The answer is in the hygiene factors of the right infrastructure and tools, and then all the right human and social factors.
Past efforts have failed the value test, but new technologies and leadership attitudes can be successful, I believe."
Walter Adamson
http://www.digitalinvestor.com.au
Melbourne, Australia
Posted by: Walter Adamson | 2008.09.25 at 01:36 AM
I do not believe this
Posted by: fornetti | 2008.08.31 at 12:58 PM
John. You must be a real dick to work for.
If the Oracle guy gives a presentation you don't like, then maybe you should just shutup. Luckily the web is a big place --- certainly big enough to fit in small individuals like you. I doubt if the Oracle presentation was as bad as you snobbishly infer. Anyway, I'll be at some conference eventually with great anticipation to see how one of your presentations go.
Posted by: Blovius Maximus | 2008.06.24 at 03:29 AM
Dan -
I know what you mean about "social", but Microsoft and IBM are heading in this direction and appear to be pulling this out of the soft category and into real, hard business benefits. The shoot out definitely had the Social slant to it. In addition, marketing material seems oriented toward Social.
Posted by: John Newton | 2008.06.18 at 04:40 PM
Thanks for the clarification Carl.
Posted by: John Newton | 2008.06.18 at 04:37 PM
John - great catching up with you in Boston.
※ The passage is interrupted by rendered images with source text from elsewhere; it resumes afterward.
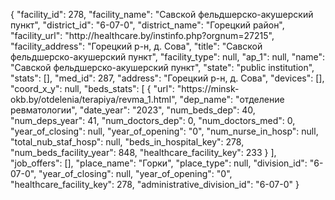 {
    "facility_id": 278,
    "facility_name": "Савской фельдшерско-акушерский пункт",
    "district_id": "6-07-0",
    "district_name": "Горецкий район",
    "facility_url": "http:\/\/healthcare.by\/instinfo.php?orgnum=27215",
    "facility_address": "Горецкий р-н, д. Сова",
    "title": "Савской фельдшерско-акушерский пункт",
    "facility_type": null,
    "ap_1": null,
    "name": "Савской фельдшерско-акушерский пункт",
    "state": "public institution",
    "stats": [],
    "med_id": 287,
    "address": "Горецкий р-н, д. Сова",
    "devices": [],
    "coord_x_y": null,
    "beds_stats": [
        {
            "url": "https:\/\/minsk-okb.by\/otdelenia\/terapiya\/revma_1.html",
            "dep_name": "отделение ревматологии",
            "date_year": "2023",
            "num_beds_dep": 40,
            "num_deps_year": 41,
            "num_doctors_dep": 0,
            "num_doctors_med": 0,
            "year_of_closing": null,
            "year_of_opening": "0",
            "num_nurse_in_hosp": null,
            "total_nub_staf_hosp": null,
            "beds_in_hospital_key": 278,
            "num_beds_facility_year": 848,
            "healthcare_facility_key": 233
        }
    ],
    "job_offers": [],
    "place_name": "Горки",
    "place_type": null,
    "division_id": "6-07-0",
    "year_of_closing": null,
    "year_of_opening": "0",
    "healthcare_facility_key": 278,
    "administrative_division_id": "6-07-0"
}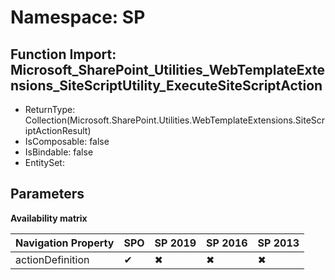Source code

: # Namespace: SP

## Function Import: Microsoft_SharePoint_Utilities_WebTemplateExtensions_SiteScriptUtility_ExecuteSiteScriptAction

- ReturnType: Collection(Microsoft.SharePoint.Utilities.WebTemplateExtensions.SiteScriptActionResult)
- IsComposable: false
- IsBindable: false
- EntitySet: 

## Parameters

**Availability matrix**

Navigation Property | SPO | SP 2019 | SP 2016 | SP 2013
----------|-----|---------|---------|--------
actionDefinition | ✔ | ✖ | ✖ | ✖
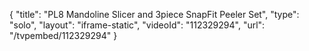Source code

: {
    "title": "PL8 Mandoline Slicer and 3piece SnapFit Peeler Set",
    "type": "solo",
    "layout": "iframe-static",
    "videoId": "112329294",
    "url": "\/tvpembed\/112329294"
}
Sounds like you had fun, eh?
Great summary - I like the color commentary. We should have you in a live streaming commenting booth for events like these - contrast with Stowe Boyd for a bit of controversy AND synchronicity.
Interesting that you believe the term for this market is likely to go in the Social (whatever) direction. Seems to soft/fuzzy to me for "serious organizations" to market with, let alone buy, but as long as they begin to understand and adopt it, they can call it whatever they like.
Sidenote (and plug): It may not be perfect (and we plan to continually refine it), but we did take a stab at (re-)defining Enterprise 2.0 in Q1 2008 in our Market IQ on Enterprise 2.0. 441 respondents weighing in what THEY felt E2.0 represented, who was doing it, who wasn't, whether age makes a difference, etc.. Free download at www.aiim.org/enterprise20 - for those who haven't yet read it.
Posted by: Dan Keldsen | 2008.06.17 at 02:47 PM
John:
Thanks for the mention of my session at the Enterprise 2.0 event. With your indulgence, I wanted to qualify the point I made - I believe that Km and Enterprise 2.0 can bring change to organizations, but that neither fundamentally changes the basics of business. I am often aggravated when I read industry analysts and pundits in an attempt to draw attention make statements like "Enterprise 2.0 will fundamentally change the way you do business." Hogwash. Bring change - sure. Fundamental change - not likely. These are tools that facilitate collaboration - not groundbreaking business practices that will redefine the premise of the business model as we know it.
Don't get me wrong - that is still some powerful stuff.